Sell/Buy Ratio: The insider Sell/Buy ratio is calculated by dividing the total insider sales in a given week by total insider purchases that week. The adjusted ratio for last week went up to 6.85. In other words, insiders sold almost 7 times as much stock as they purchased. The Sell/Buy ratio this week compares unfavorably with the prior week, when the ratio stood at 1.74. We are calculating an adjusted ratio by removing transactions by funds and companies and trying as best as possible only to retain information about insiders and 10% owners who are not funds or companies.

Note: As mentioned in the first post in this series, certain industries have their preferred metrics such as same store sales for retailers, funds from operations (FFO) for REITs and revenue per available room (RevPAR) for hotels that provide a better basis for comparison than simple valuation metrics. However metrics like Price/Earnings, Price/Sales and Enterprise Value/EBITDA included below should provide a good starting point for analyzing the majority of stocks.

Notable Insider Buys:

1. Zillow Group, Inc. (Z): $21.01

Director Jay C. Hoag acquired 2,269,337 shares of this real estate information provider, paying $19.98 per share for a total amount of $45.33 million. These shares were purchased indirectly  through various Technology Crossover Venture (TCV) funds.

We would have normally skipped this purchase because it is a purchase by a fund but decided to make an exception because of Mr. Hoag’s history of insider purchases.

TCV is a well known venture capital company that mostly invests in private companies but sometimes ventures into public markets. The company first invested in Netflix (NFLX) back in 1999 and Mr. Hoag’s purchase of Netflix shares in May 2012 at prices in the low $70?s (pre-split) were one of the best instances of insider purchases I have seen since I started tracking this data more than 5 years ago. Netflix shares had dropped dramatically before Mr. Hoag’s purchases on news that the company was going to split itself a DVD mailing service called Qwikster and a streaming service. Much to the relief of investors, the company eventually abandoned that plan and the stock eventually went up 10 fold. Unfortunately for TCV, they did not hold through that entire 1,000%+ increase.

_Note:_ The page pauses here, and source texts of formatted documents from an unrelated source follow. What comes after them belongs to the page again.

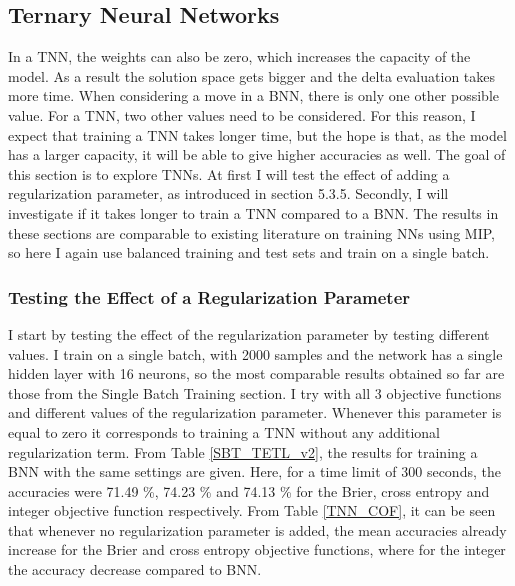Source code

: 


\subsection{Ternary Neural Networks}
\noindent In a TNN, the weights can also be zero, which increases the capacity of the model. As a result the solution space gets bigger and the delta evaluation takes more time. When considering a move in a BNN, there is only one other possible value. For a TNN, two other values need to be considered. For this reason, I expect that training a TNN takes longer time, but the hope is that, as the model has a larger capacity, it will be able to give higher accuracies as well. The goal of this section is to explore TNNs. At first I will test the effect of adding a regularization parameter, as introduced in section 5.3.5. Secondly, I will investigate if it takes longer to train a TNN compared to a BNN. The results in these sections are comparable to existing literature on training NNs using MIP, so here I again use balanced training and test sets and train on a single batch.


\subsubsection{Testing the Effect of a Regularization Parameter}

I start by testing the effect of the regularization parameter by testing different values. I train on a single batch, with 2000 samples and the network has a single hidden layer with 16 neurons, so the most comparable results obtained so far are those from the Single Batch Training section. I try with all 3 objective functions and different values of the regularization parameter. Whenever this parameter is equal to zero it corresponds to training a TNN without any additional regularization term. From Table \ref{SBT_TETL_v2}, the results for training a BNN with the same settings are given. Here, for a time limit of 300 seconds, the accuracies were 71.49 \%, 74.23 \% and 74.13 \% for the Brier, cross entropy and integer objective function respectively. From Table \ref{TNN_COF}, it can be seen that whenever no regularization parameter is added, the mean accuracies already increase for the Brier and cross entropy objective functions, where for the integer the accuracy decrease compared to BNN. \\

Zillow’s class A shares trade under the symbol ZG while the newly issued class C shares trade under the old symbol Z. Based on the three filings that constitute this $45.33 million purchase, TCV purchased both class A and class C shares but acquired nearly 5 times as many C shares as A shares. The footnotes of all three filings indicate that the shares were sold and not purchased but that appears to be an error because both the transaction code and the number of shares owned following the transaction indicate that these were purchases.